Preventing reverse search engines from finding the origin of your image?
I am planning to make a game, where I give the user an anime related image and they have to guess where its from.
However, most of the images, specially from popular anime are easy to use on Google reverse search to find and pin point the anime.
I've tried to see if I could make so it would not recognize the image but unhappily my tricks were not good enough.
Grey-scale with horizontal flip:
Puzzling the image with grey-scale:
Grey-scale with horizontal and vertical flip worked for this image but doesn't always work:
Also the above mentioned methods are rather easy for people to guess the anime.
I would like to know if there any good trick, that I could use on my images to make so it would not work on reverse search engines and yet not be so overcomplicated that I can implement on my program.
For example grey-scale, cropping, flipping are rather easy things to achieve in C#.
I think you were on the right track with your watermarking option, but you left too much of the original image in tact. Here are two images I tried that Google was unable to find:
The first image returns a lot of "checkered flag" results, and the second returns lots of mosaic/collage images. Size does matter! I initially tried it with a much smaller checkerboard pattern (16px); Google was still able to identify that. These 32px squares seem to be a happy medium.

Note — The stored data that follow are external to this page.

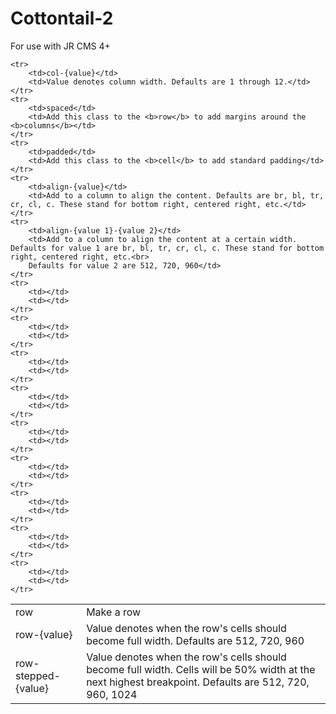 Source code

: # Cottontail-2
For use with JR CMS 4+

<table>
	<tr>
		<td>row</td>
		<td>Make a row</td>
	</tr>
	<tr>
		<td>row-{value}</td>
		<td>Value denotes when the row's cells should become full width. Defaults are 512, 720, 960</td>
	</tr>
	<tr>
		<td>row-stepped-{value}</td>
		<td>Value denotes when the row's cells should become full width. Cells will be 50% width at the next highest breakpoint. Defaults are 512, 720, 960, 1024</td>
	</tr>
	
	<tr>
		<td>col-{value}</td>
		<td>Value denotes column width. Defaults are 1 through 12.</td>
	</tr>
	<tr>
		<td>spaced</td>
		<td>Add this class to the <b>row</b> to add margins around the <b>columns</b></td>
	</tr>
	<tr>
		<td>padded</td>
		<td>Add this class to the <b>cell</b> to add standard padding</td>
	</tr>
	<tr>
		<td>align-{value}</td>
		<td>Add to a column to align the content. Defaults are br, bl, tr, cr, cl, c. These stand for bottom right, centered right, etc.</td>
	</tr>
	<tr>
		<td>align-{value 1}-{value 2}</td>
		<td>Add to a column to align the content at a certain width. Defaults for value 1 are br, bl, tr, cr, cl, c. These stand for bottom right, centered right, etc.<br>
		Defaults for value 2 are 512, 720, 960</td>
	</tr>
	<tr>
		<td></td>
		<td></td>
	</tr>
	<tr>
		<td></td>
		<td></td>
	</tr>
	<tr>
		<td></td>
		<td></td>
	</tr>
	<tr>
		<td></td>
		<td></td>
	</tr>
	<tr>
		<td></td>
		<td></td>
	</tr>
	<tr>
		<td></td>
		<td></td>
	</tr>
	<tr>
		<td></td>
		<td></td>
	</tr>
	<tr>
		<td></td>
		<td></td>
	</tr>
	<tr>
		<td></td>
		<td></td>
	</tr>
</table>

Based off of the information that DanS provided, I think this would be a dependable technique to fool Google (and easily automated!). I can only presume that someone who was able to identify this anime would still be able to do so from these images.
Ironically, the images I have created will eventually be indexed by Google and lead to this post, defeating the purpose!
Google may use a different system but a large number of such services (tineye included) use perceptual hashes where the overall hash is close enough to be a match, rather than exact.
A whitepaper showed up a few years back which detailed the process. I haven't been able to find a link to it, but the basic system relies on a action chain to generate the hashes.
- Reduce the image to a small scale, usually 32x32 or 64x64
- Convert the image to greyscale
- Ramp up the contrast to a predefined value, to ensure a high level of difference between the black and white tones
- Calculate the pHash from the pixels in the resulting image
The process would be repeated for any uploaded image, and then cross checked with indexed hashes to find any near matches. In short, the image must be drastically changed across large portions to fool any system like this.